Count every line below that contains "Phase", then give that count and nothing else.

Stored data entries:
==*==

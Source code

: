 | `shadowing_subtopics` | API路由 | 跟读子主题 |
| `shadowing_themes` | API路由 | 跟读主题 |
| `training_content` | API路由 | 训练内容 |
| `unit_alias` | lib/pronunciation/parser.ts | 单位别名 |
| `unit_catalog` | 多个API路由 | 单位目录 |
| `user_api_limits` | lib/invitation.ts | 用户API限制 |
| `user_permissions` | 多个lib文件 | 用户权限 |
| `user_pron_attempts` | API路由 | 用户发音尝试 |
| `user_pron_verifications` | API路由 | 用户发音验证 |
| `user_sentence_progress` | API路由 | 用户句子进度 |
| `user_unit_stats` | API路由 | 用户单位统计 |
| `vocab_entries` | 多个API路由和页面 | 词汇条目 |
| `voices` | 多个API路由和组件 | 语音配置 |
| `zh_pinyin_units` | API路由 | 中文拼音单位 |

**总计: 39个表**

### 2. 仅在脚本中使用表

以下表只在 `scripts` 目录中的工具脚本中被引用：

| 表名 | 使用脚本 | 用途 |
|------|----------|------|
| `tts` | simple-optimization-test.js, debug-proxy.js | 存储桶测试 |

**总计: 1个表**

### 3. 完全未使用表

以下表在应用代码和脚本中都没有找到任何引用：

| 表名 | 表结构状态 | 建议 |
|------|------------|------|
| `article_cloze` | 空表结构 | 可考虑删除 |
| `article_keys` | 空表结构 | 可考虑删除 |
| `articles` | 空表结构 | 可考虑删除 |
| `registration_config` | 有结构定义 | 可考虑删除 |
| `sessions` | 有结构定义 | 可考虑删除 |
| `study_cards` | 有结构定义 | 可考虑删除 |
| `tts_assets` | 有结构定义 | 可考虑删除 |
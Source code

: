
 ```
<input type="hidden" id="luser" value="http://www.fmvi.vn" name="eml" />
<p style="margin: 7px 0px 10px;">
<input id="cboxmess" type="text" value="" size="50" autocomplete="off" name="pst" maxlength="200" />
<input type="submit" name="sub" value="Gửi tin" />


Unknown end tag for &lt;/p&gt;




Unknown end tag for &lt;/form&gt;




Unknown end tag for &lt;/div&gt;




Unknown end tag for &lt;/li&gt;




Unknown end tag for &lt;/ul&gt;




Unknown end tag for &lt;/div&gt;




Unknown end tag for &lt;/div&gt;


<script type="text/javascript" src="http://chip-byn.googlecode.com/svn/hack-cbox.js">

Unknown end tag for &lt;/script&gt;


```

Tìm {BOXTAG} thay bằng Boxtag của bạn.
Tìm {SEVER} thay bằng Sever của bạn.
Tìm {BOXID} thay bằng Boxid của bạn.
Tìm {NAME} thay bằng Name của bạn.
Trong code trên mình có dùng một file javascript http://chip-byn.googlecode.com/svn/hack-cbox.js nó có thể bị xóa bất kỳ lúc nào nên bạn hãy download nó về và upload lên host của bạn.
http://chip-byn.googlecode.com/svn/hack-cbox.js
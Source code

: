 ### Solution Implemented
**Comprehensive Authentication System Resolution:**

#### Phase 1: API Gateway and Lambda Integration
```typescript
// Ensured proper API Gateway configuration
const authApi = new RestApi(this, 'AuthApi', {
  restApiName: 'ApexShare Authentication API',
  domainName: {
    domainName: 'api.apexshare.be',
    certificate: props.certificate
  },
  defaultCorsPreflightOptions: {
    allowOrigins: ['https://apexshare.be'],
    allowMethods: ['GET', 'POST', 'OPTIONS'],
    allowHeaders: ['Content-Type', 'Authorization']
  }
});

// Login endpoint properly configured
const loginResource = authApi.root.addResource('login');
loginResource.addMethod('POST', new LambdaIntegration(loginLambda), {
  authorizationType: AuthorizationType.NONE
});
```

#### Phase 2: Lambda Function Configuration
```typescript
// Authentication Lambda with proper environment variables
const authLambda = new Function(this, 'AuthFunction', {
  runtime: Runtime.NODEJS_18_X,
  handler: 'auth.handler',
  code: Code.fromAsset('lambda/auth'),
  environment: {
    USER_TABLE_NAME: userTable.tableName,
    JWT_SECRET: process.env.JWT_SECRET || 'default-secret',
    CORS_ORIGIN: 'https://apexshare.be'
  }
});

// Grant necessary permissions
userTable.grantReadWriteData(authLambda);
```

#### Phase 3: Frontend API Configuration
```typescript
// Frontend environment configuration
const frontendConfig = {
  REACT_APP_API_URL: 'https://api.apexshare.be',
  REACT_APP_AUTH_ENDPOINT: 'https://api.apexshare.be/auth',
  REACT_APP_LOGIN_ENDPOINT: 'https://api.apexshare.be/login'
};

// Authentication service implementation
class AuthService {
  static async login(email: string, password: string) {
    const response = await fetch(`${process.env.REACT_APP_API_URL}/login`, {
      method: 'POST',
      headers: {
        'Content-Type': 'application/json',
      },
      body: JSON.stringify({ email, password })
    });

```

==*==

Solved problem =
3